While this is totally out of anyone’s hands, why not dream for a winter that provides some snow, but not too much snow all at once. Snow is a form of precipitation and our soils will need that moisture come spring. No snow will leave our soils dry, but 3’ snowstorm and – 10° mornings aren’t helpful either as it gobbles up unnecessary time to get dug out, plow driveways, and unfreeze water troughs. A mild winter would also entail moderate temperatures. While the cows don’t mind the cold – and farmers don’t either as they are usually dressed for it – negative temps and harsh winds are just no fun to work in.
Employees who care.
Or how about employees in general. It’s getting harder and harder to find people who are willing to work the long hours required on a farm. Labor is one of the top issues facing agriculture today – so finding employees willing to work alongside our farmers is key. The bonus: finding employees who truly care about the well-being of our animals. Dairy farmers love their cows! They regularly put the needs of their cows before their own, and it is critical to find employees with that same level of commitment to ensure a top level of care is provided – always!
For those who garden, you’ll understand this – you never have enough space to plant all that you want to.
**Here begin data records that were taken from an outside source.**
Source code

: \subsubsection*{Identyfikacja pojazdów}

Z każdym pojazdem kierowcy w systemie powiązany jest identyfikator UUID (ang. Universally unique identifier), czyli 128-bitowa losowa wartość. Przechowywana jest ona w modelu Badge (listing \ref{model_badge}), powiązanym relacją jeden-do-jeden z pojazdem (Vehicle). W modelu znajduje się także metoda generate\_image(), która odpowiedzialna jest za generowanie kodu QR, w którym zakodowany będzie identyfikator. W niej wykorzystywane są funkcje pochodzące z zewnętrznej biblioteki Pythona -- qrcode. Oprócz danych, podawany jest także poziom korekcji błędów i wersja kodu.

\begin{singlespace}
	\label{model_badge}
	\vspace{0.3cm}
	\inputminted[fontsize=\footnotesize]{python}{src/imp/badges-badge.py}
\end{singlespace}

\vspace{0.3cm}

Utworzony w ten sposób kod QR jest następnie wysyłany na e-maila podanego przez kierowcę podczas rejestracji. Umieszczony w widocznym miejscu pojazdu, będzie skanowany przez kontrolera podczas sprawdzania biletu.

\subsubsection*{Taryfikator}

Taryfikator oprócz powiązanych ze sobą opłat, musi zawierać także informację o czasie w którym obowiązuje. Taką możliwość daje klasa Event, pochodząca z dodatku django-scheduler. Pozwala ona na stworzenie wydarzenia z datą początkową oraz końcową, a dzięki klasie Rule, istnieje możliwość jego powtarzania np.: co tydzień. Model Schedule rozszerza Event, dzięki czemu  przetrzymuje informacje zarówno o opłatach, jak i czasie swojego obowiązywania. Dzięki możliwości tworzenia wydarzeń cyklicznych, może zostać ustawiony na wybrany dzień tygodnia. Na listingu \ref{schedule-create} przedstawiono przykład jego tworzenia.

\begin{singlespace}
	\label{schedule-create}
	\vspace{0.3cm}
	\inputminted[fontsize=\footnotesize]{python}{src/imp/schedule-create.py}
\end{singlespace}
The same is true for farmers. Regardless of how many cows a farmer has, the desire to have more land is always there. On average, dairy farmers raise 60% of their cow’s dietary needs, and would provide more if they had the land to do so. Think about stocking your freezer to feed your family – you’d rather have more than not enough. Farmers are no different.
Clean water is so important for farmers and they work hard every day to ensure water quality is never compromised. They spend time and resources every year to install greater conservation practices that not only aid in crop production and soil retention, but water quality as well. And the water isn’t just for the cows. Most farmers live on or near the farm and so they are consuming the water too.
You may have heard the saying: healthy cows produce healthy milk. Well, it’s true! Dairy farmers strive to make their animals not only healthy, but comfortable too. If they are successful, they are rewarded with highly productive animals. If a cow does become sick, it is important for a farmer to be able to tend to her needs and get her the care she needs to feel better. That’s no different than how we would treat our own children. So pray for health!
Time with their family.
I should clarify – time with their family off the farm. Most farmers would seek time to relax and hit the pause button for a moment before it’s time to go back to check on a cow calving or time to milk. Time away is critical in any profession – and farming is no different. Time away allows one to recharge their batteries and that is so necessary to maintaining mental health and overall physical health. This is also where the need for employees comes in – so that farmers can afford to take an afternoon or morning off.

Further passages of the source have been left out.